*TASK DESCRIPTION*: Leave out the pictures and restate every entry word for word.

*Plain-text document sources*:
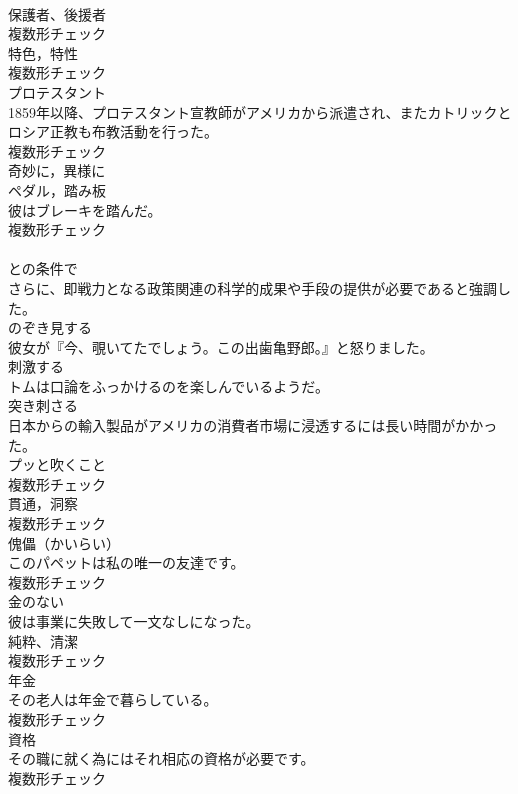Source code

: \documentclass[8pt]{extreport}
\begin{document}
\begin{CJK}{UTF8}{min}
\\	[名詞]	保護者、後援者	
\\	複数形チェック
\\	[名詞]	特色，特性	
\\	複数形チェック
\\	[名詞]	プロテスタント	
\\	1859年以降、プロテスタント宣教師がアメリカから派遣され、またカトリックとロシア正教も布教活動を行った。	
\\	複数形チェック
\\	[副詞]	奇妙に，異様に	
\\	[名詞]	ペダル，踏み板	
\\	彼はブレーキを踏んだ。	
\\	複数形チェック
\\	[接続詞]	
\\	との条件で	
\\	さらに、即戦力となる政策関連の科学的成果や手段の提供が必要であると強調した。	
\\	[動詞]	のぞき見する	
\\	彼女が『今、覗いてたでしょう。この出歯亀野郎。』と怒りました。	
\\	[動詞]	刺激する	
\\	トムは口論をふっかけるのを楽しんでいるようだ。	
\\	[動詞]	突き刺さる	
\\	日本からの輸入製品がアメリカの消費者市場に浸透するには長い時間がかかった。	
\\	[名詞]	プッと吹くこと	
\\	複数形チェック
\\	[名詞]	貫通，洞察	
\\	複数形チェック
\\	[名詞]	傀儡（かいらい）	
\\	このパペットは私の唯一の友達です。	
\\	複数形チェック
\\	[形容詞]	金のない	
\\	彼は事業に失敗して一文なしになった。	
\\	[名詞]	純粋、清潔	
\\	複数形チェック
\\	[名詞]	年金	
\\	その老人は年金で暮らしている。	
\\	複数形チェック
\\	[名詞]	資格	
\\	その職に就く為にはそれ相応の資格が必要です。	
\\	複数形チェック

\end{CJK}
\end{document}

*ANSWER TO THE EXERCISE*:
Source code

: \documentclass[8pt]{extreport}
\begin{document}
\begin{CJK}{UTF8}{min}
\\	[名詞]	保護者、後援者	
\\	複数形チェック
\\	[名詞]	特色，特性	
\\	複数形チェック
\\	[名詞]	プロテスタント	
\\	1859年以降、プロテスタント宣教師がアメリカから派遣され、またカトリックとロシア正教も布教活動を行った。	
\\	複数形チェック
\\	[副詞]	奇妙に，異様に	
\\	[名詞]	ペダル，踏み板	
\\	彼はブレーキを踏んだ。	
\\	複数形チェック
\\	[接続詞]	
\\	との条件で	
\\	さらに、即戦力となる政策関連の科学的成果や手段の提供が必要であると強調した。	
\\	[動詞]	のぞき見する	
\\	彼女が『今、覗いてたでしょう。この出歯亀野郎。』と怒りました。	
\\	[動詞]	刺激する	
\\	トムは口論をふっかけるのを楽しんでいるようだ。	
\\	[動詞]	突き刺さる	
\\	日本からの輸入製品がアメリカの消費者市場に浸透するには長い時間がかかった。	
\\	[名詞]	プッと吹くこと	
\\	複数形チェック
\\	[名詞]	貫通，洞察	
\\	複数形チェック
\\	[名詞]	傀儡（かいらい）	
\\	このパペットは私の唯一の友達です。	
\\	複数形チェック
\\	[形容詞]	金のない	
\\	彼は事業に失敗して一文なしになった。	
\\	[名詞]	純粋、清潔	
\\	複数形チェック
\\	[名詞]	年金	
\\	その老人は年金で暮らしている。	
\\	複数形チェック
\\	[名詞]	資格	
\\	その職に就く為にはそれ相応の資格が必要です。	
\\	複数形チェック

\end{CJK}
\end{document}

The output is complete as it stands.